# Reinforcement learning and the Attacker-Defender

Antoine Habis & Geert-Jan Huizing

## Imports

In [None]:
import os
import random
import time
from random import choice, randint
from tkinter import *

import gym
import matplotlib.pyplot as plt
import numpy as np
from gym import error, spaces, utils
from gym.utils import seeding
from pulp import LpInteger, LpMinimize, LpProblem, LpVariable
from sklearn.model_selection import train_test_split
from sklearn.neural_network import MLPClassifier
from stable_baselines import DQN, PPO2
from stable_baselines.bench import Monitor
from stable_baselines.common.policies import FeedForwardPolicy as FFP_common
from stable_baselines.common.vec_env import DummyVecEnv
from stable_baselines.deepq.policies import FeedForwardPolicy as FFP_DQ
from stable_baselines.results_plotter import load_results, ts2xy

## Helper functions

In [None]:
class MLP_DQN(FFP_DQ):
    def __init__(self, *args, **kwargs):
        super(MLP_DQN, self).__init__(*args, **kwargs,
                                      layers=[300, 300],
                                      layer_norm=False,
                                      feature_extraction="mlp")

In [None]:
def movingAverage(values, window):
    weights = np.repeat(1.0, window) / window
    return np.convolve(values, weights, 'valid')

def plot_results(log_folder, title='Learning Curve'):
    x, y = ts2xy(load_results(log_folder), 'timesteps')
    y = movingAverage(y, window=50)
    x = x[len(x) - len(y):] # Truncate x
    plt.plot(x, y)
    plt.xlabel('Number of Timesteps')
    plt.ylabel('Rewards')
    plt.title(title + " Smoothed")
    plt.show()

In [None]:
def plot_multi_results(log_folders, legends, title='Learning Curve'):
    for log_folder in log_folders:
        x, y = ts2xy(load_results(log_folder), 'timesteps')
        y = movingAverage(y, window=100)
        x = x[len(x) - len(y):] # Truncate x
        plt.plot(x, y)
    plt.legend(legends)
    plt.xlabel('Number of Timesteps')
    plt.ylabel('Rewards')
    plt.title(title + " Smoothed")
    plt.show()

## Training a defender

In [None]:
class Defender(gym.Env):


    def __init__(self, K, initial_potential, save_states=False):
        self.state = None
        self.save_states = save_states
        self.states_saved = []
        self.actions_saved = []
        self.game_state = None
        self.K = K
        self.initial_potential = initial_potential
        self.weights = np.power(2.0, [-(self.K - i) for i in range(self.K + 1)])
        self.done = 0
        self.reward = 0
        self.action_space = spaces.Discrete(2)
        self.observation_space= spaces.MultiDiscrete([10]* (2*K+2))
        

    def potential(self, A):
        return np.sum(A*self.weights)

    def split(self, A):
        B = self.game_state - A
        return A, B

    def erase(self, A):
        self.game_state -= A
        self.game_state = np.insert(self.game_state[:-1], 0, 0)

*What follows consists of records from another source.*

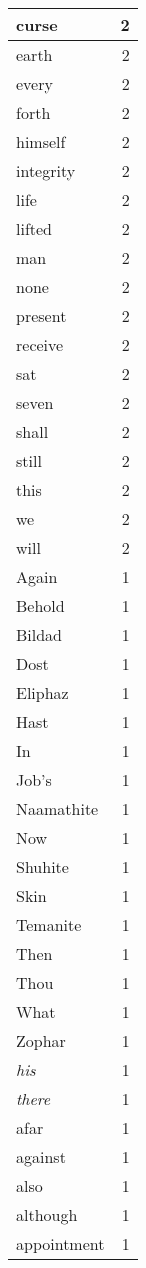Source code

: \begin{center}
\begin{longtable}{l|r}
curse & 2 \\ \hline
earth & 2 \\ \hline
every & 2 \\ \hline
forth & 2 \\ \hline
himself & 2 \\ \hline
integrity & 2 \\ \hline
life & 2 \\ \hline
lifted & 2 \\ \hline
man & 2 \\ \hline
none & 2 \\ \hline
present & 2 \\ \hline
receive & 2 \\ \hline
sat & 2 \\ \hline
seven & 2 \\ \hline
shall & 2 \\ \hline
still & 2 \\ \hline
this & 2 \\ \hline
we & 2 \\ \hline
will & 2 \\ \hline
Again & 1 \\ \hline
Behold & 1 \\ \hline
Bildad & 1 \\ \hline
Dost & 1 \\ \hline
Eliphaz & 1 \\ \hline
Hast & 1 \\ \hline
In & 1 \\ \hline
Job's & 1 \\ \hline
Naamathite & 1 \\ \hline
Now & 1 \\ \hline
Shuhite & 1 \\ \hline
Skin & 1 \\ \hline
Temanite & 1 \\ \hline
Then & 1 \\ \hline
Thou & 1 \\ \hline
What & 1 \\ \hline
Zophar & 1 \\ \hline
\emph{his} & 1 \\ \hline
\emph{there} & 1 \\ \hline
afar & 1 \\ \hline
against & 1 \\ \hline
also & 1 \\ \hline
although & 1 \\ \hline
appointment & 1 \\ \hline

\end{longtable}
\end{center}
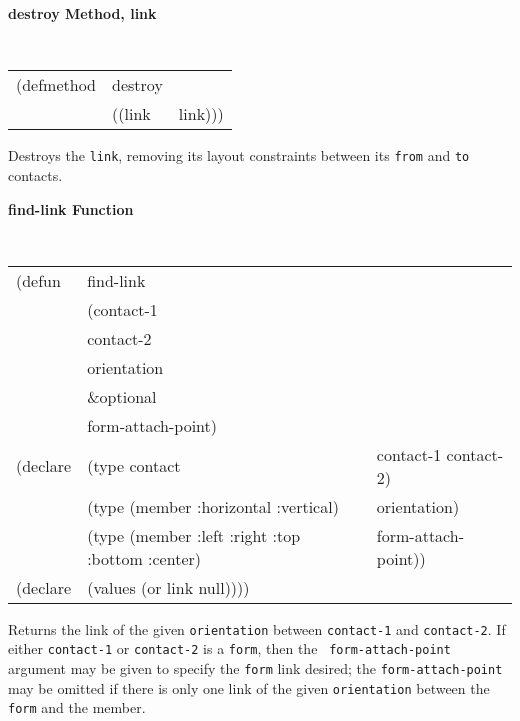 {\samepage
{\large {\bf destroy \hfill Method, link}} 
\begin{flushright} 
\parbox[t]{6.125in}{
\tt
\begin{tabular}{lll}
\raggedright
(defmethod & destroy & \\ 
& ((link & link))) \\
\end{tabular}
\rm

}\end{flushright}}

\begin{flushright} \parbox[t]{6.125in}{Destroys the {\tt link}, removing
its layout constraints between its {\tt from} and {\tt to} contacts.
}\end{flushright}

{\samepage
{\large {\bf find-link \hfill Function}} 
\begin{flushright} 
\parbox[t]{6.125in}{
\tt
\begin{tabular}{lll}
\raggedright
(defun & find-link & \\ 
& (contact-1 \\
&  contact-2 \\
&  orientation\\
& \&optional \\
&  form-attach-point)\\ 
(declare &(type contact &                       contact-1 contact-2)\\
	 &(type (member :horizontal :vertical)& orientation)\\
         &(type (member :left :right :top :bottom :center)& form-attach-point))\\
(declare &(values (or link null)))) \\
\end{tabular}
\rm

}\end{flushright}}



\begin{flushright} \parbox[t]{6.125in}{ Returns the link of the given
{\tt orientation} between {\tt contact-1} and {\tt contact-2}.  If
either {\tt contact-1} or {\tt contact-2} is a {\tt form}, then the {\tt
form-attach-point} argument may be given to specify the {\tt form} link
desired; the {\tt form-attach-point} may be omitted if there is only one
link of the given {\tt orientation} between the {\tt form} and the
member.

}\end{flushright}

    def optimal_split(self, ratio = 0.5):
        if (sum(self.game_state) == 1):
            if (randint(1,100)<=50):
                return self.game_state, [0]*(self.K+1)
            else:
                return [0]*(self.K+1), self.game_state
            
        else:
            prob = LpProblem("Optimal split",LpMinimize)
            A = []
            for i in range(self.K + 1):
                A += LpVariable(str(i), 0, self.game_state[i], LpInteger)
            prob += sum([2**(-(self.K - i)) * c for c, i in zip(A, range(self.K + 1))]) - ratio * self.potential(self.game_state), "Objective function"
            prob += sum([2**(-(self.K - i)) * c for c, i in zip(A, range(self.K + 1))]) >= ratio * self.potential(self.game_state), "Constraint"
            #prob.writeLP("test.lp")
            prob.solve()
            Abis = [0]*(self.K+1)
            for v in prob.variables():
                Abis[int(v.name)] = round(v.varValue)
            B = [z - a for z, a in zip(self.game_state, Abis)]
            return Abis, B


    def _seed(self, seed=None):
        self.np_random, seed = seeding.np_random(seed)
        return [seed]


    def attacker_play(self):
        prob = 90 
        if(randint(1,100)<=prob):
            return self.optimal_split()
        else:
            ratios = [0.1, 0.2, 0.3, 0.4, 0.6, 0.7, 0.8, 0.9]
            return self.optimal_split(ratio=choice(ratios))


    def check(self):
        """Function to chek if the game is over or not.
        Returns:
            int -- If the game is not over returns 0, otherwise returns 1 if the defender won or -1 if the attacker won.
        """

        if (sum(self.game_state) == 0):
            return 1
        elif (self.game_state[-1] >=1 ):
            return -1
        else:
            return 0


    def step(self, target):
        if self.save_states:
            self.states_saved.append(self.state)
            self.actions_saved.append(target)
        
        A = self.state[: self.K + 1]
        B = self.state[self.K + 1 :]
        if (target == 0):
            self.erase(A)
        else:
            self.erase(B)
        win = self.check()
        if(win):
            self.done = 1
            self.reward = win

        if self.done != 1:
            A, B = self.attacker_play()
            self.state = np.concatenate([A,B])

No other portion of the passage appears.